Martes, 29 de septiembre de 2020

Religión en Libertad

Ten compasión de mí, Señor, Hijo de David

ReL

Is 56,1.6-7

Así dice el Señor:
«Guardad el derecho, practicad la justicia,
que mi salvación está para llegar,
y se va a revelar mi victoria.
A los extranjeros que se han dado al Señor,
para servirlo,
para amar el nombre del Señor
y ser sus servidores,
que guardan el sábado sin profanarlo
y perseveran en mi alianza,
los traeré a mi monte santo,
los alegraré en mi casa de oración,
aceptaré sobre mi altar
sus holocaustos y sacrificios;
porque mi casa es casa de oración,
y así la llamarán todos los pueblos.»

Sal 66,2-3.5.6.8

Oh Dios, que te alaben los pueblos, que todos los pueblos te alaben.

El Señor tenga piedad nos bendiga,
ilumine su rostro sobre nosotros;
conozca la tierra tus caminos,
todos los pueblos tu salvación.

Que canten de alegría las naciones,
porque riges el mundo con justicia,
riges los pueblos con rectitud
y gobiernas las naciones de la tierra.

Oh Dios, que te alaben los pueblos,
que todos los pueblos te alaben.
Que Dios nos bendiga; que le teman
hasta los confines del orbe.

Rm 11,13-15.29-32

Hermanos:
Os digo a vosotros, los gentiles:
Mientras sea vuestro apóstol, haré honor a mi ministerio, por ver si despierto emulación en los de mi raza y salvo a alguno de ellos.
Si su reprobación es reconciliación del mundo, ¿qué será su reinte­gración sino un volver de la muerte a la vida?
Pues los dones y la llamada de Dios son irrevocables.
Vosotros, en otro tiempo, erais rebeldes a Dios; pero ahora, al re­belarse ellos, habéis obtenido misericordia.
Así también ellos, que ahora son rebeldes, con ocasión de la mise­ricordia obtenida por vosotros, alcanzarán misericordia.
Pues Dios nos encerró a todos en la rebeldía para tener misericor­dia de todos.

Mt 15,21-28

En aquel tiempo, Jesús salió y se retiró al país de Tiro y Sidón.

Entonces una mujer cananea, saliendo de uno de aquellos lugares, se puso a gritarle:
-Ten compasión de mí, Señor, Hijo de David.

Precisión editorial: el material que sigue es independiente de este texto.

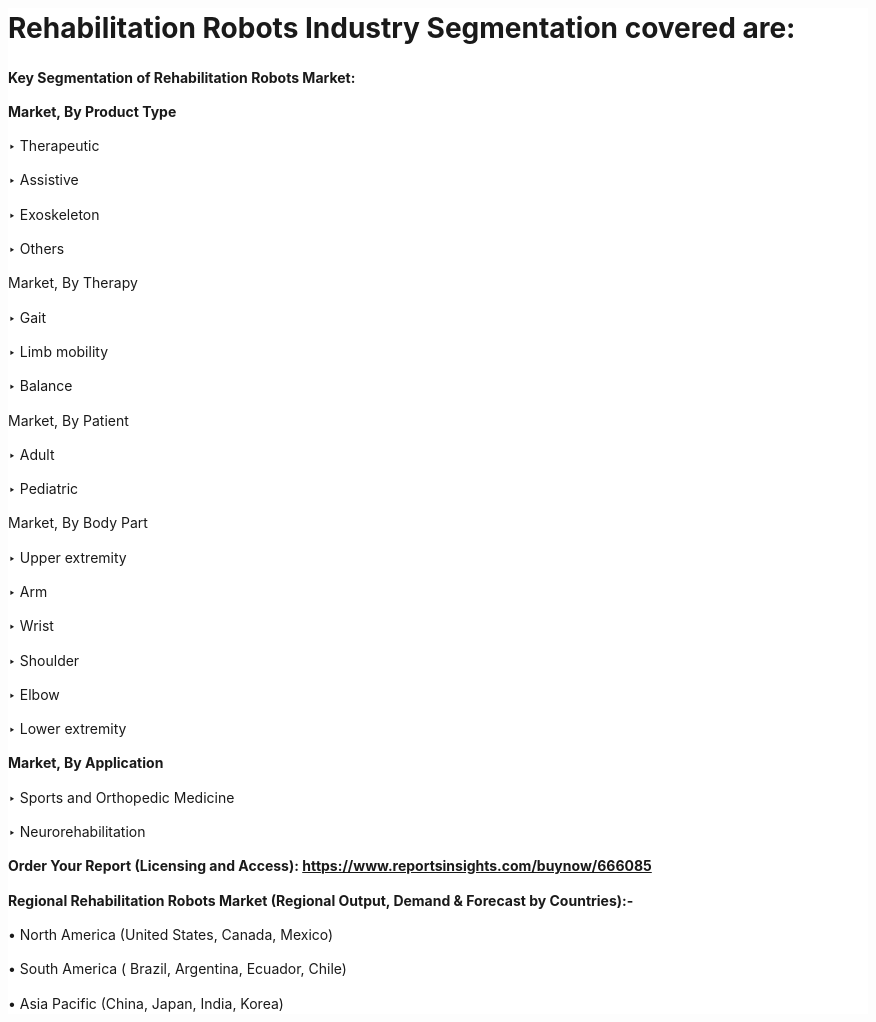 # <strong>Rehabilitation Robots Industry Segmentation covered are:</strong>

<strong>Key Segmentation of Rehabilitation Robots Market:</strong> 

<Strong>Market, By Product Type</Strong>

‣ Therapeutic

‣ Assistive

‣ Exoskeleton

‣ Others


Market, By Therapy

‣ Gait

‣ Limb mobility

‣ Balance


Market, By Patient

‣ Adult

‣ Pediatric


Market, By Body Part

‣ Upper extremity

‣  Arm

‣  Wrist

‣  Shoulder

‣  Elbow

‣ Lower extremity

<Strong>Market, By Application</Strong>

‣ Sports and Orthopedic Medicine

‣ Neurorehabilitation

<strong>Order Your Report (Licensing and Access): <a href=https://www.reportsinsights.com/buynow/666085 style=color:#0000ff;>https://www.reportsinsights.com/buynow/666085</a></strong>

<strong>Regional Rehabilitation Robots Market (Regional Output, Demand &amp; Forecast by Countries):-</strong>

• North America (United States, Canada, Mexico)

• South America ( Brazil, Argentina, Ecuador, Chile)

• Asia Pacific (China, Japan, India, Korea)
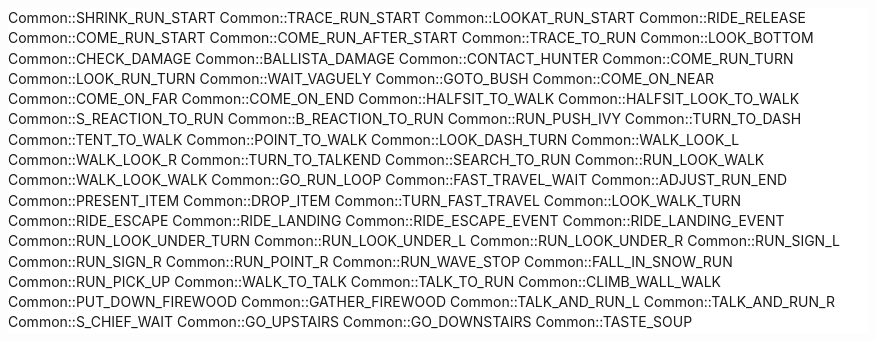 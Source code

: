 Common::SHRINK_RUN_START
Common::TRACE_RUN_START
Common::LOOKAT_RUN_START
Common::RIDE_RELEASE
Common::COME_RUN_START
Common::COME_RUN_AFTER_START
Common::TRACE_TO_RUN
Common::LOOK_BOTTOM
Common::CHECK_DAMAGE
Common::BALLISTA_DAMAGE
Common::CONTACT_HUNTER
Common::COME_RUN_TURN
Common::LOOK_RUN_TURN
Common::WAIT_VAGUELY
Common::GOTO_BUSH
Common::COME_ON_NEAR
Common::COME_ON_FAR
Common::COME_ON_END
Common::HALFSIT_TO_WALK
Common::HALFSIT_LOOK_TO_WALK
Common::S_REACTION_TO_RUN
Common::B_REACTION_TO_RUN
Common::RUN_PUSH_IVY
Common::TURN_TO_DASH
Common::TENT_TO_WALK
Common::POINT_TO_WALK
Common::LOOK_DASH_TURN
Common::WALK_LOOK_L
Common::WALK_LOOK_R
Common::TURN_TO_TALKEND
Common::SEARCH_TO_RUN
Common::RUN_LOOK_WALK
Common::WALK_LOOK_WALK
Common::GO_RUN_LOOP
Common::FAST_TRAVEL_WAIT
Common::ADJUST_RUN_END
Common::PRESENT_ITEM
Common::DROP_ITEM
Common::TURN_FAST_TRAVEL
Common::LOOK_WALK_TURN
Common::RIDE_ESCAPE
Common::RIDE_LANDING
Common::RIDE_ESCAPE_EVENT
Common::RIDE_LANDING_EVENT
Common::RUN_LOOK_UNDER_TURN
Common::RUN_LOOK_UNDER_L
Common::RUN_LOOK_UNDER_R
Common::RUN_SIGN_L
Common::RUN_SIGN_R
Common::RUN_POINT_R
Common::RUN_WAVE_STOP
Common::FALL_IN_SNOW_RUN
Common::RUN_PICK_UP
Common::WALK_TO_TALK
Common::TALK_TO_RUN
Common::CLIMB_WALL_WALK
Common::PUT_DOWN_FIREWOOD
Common::GATHER_FIREWOOD
Common::TALK_AND_RUN_L
Common::TALK_AND_RUN_R
Common::S_CHIEF_WAIT
Common::GO_UPSTAIRS
Common::GO_DOWNSTAIRS
Common::TASTE_SOUP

Mi hija tiene un demonio muy malo.

El no le respondió nada. Entonces los discípulos se le acercaron a decirle:
-Atiéndela, que viene detrás gritando.

El les contestó:
-Sólo me han enviado a las ovejas descarriadas de Israel.

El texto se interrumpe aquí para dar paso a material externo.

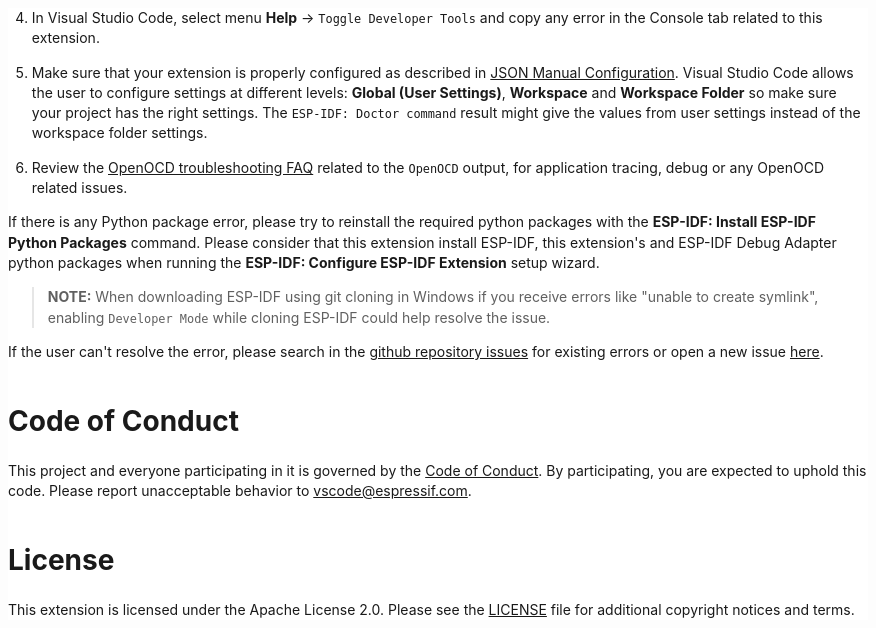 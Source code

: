 4. In Visual Studio Code, select menu **Help** -> `Toggle Developer Tools` and copy any error in the Console tab related to this extension.

5. Make sure that your extension is properly configured as described in [JSON Manual Configuration](./docs/SETUP.md#JSON-Manual-Configuration). Visual Studio Code allows the user to configure settings at different levels: **Global (User Settings)**, **Workspace** and **Workspace Folder** so make sure your project has the right settings. The `ESP-IDF: Doctor command` result might give the values from user settings instead of the workspace folder settings.

6. Review the [OpenOCD troubleshooting FAQ](https://github.com/espressif/openocd-esp32/wiki/Troubleshooting-FAQ) related to the `OpenOCD` output, for application tracing, debug or any OpenOCD related issues.

If there is any Python package error, please try to reinstall the required python packages with the **ESP-IDF: Install ESP-IDF Python Packages** command. Please consider that this extension install ESP-IDF, this extension's and ESP-IDF Debug Adapter python packages when running the **ESP-IDF: Configure ESP-IDF Extension** setup wizard.

> **NOTE:** When downloading ESP-IDF using git cloning in Windows if you receive errors like "unable to create symlink", enabling `Developer Mode` while cloning ESP-IDF could help resolve the issue.

If the user can't resolve the error, please search in the [github repository issues](http://github.com/espressif/vscode-esp-idf-extension/issues) for existing errors or open a new issue [here](https://github.com/espressif/vscode-esp-idf-extension/issues/new/choose).

# Code of Conduct

This project and everyone participating in it is governed by the [Code of Conduct](./docs/CODE_OF_CONDUCT.md). By participating, you are expected to uphold this code. Please report unacceptable behavior to [vscode@espressif.com](mailto:vscode@espressif.com).

# License

This extension is licensed under the Apache License 2.0. Please see the [LICENSE](./LICENSE) file for additional copyright notices and terms.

Ella los alcanzó y se postró ante él, y le pidió de rodillas:
-Señor, socórreme.

El le contestó:
-No está bien echar a los perros el pan de los hijos.

Pero ella repuso:
-Tienes razón, Señor; pero también los perros se comen las migajas que caen de la mesa de los amos.

Jesús le respondió:
-Mujer, qué grande es tu fe: que se cumpla lo que deseas.

En aquel momento quedó curada su hija.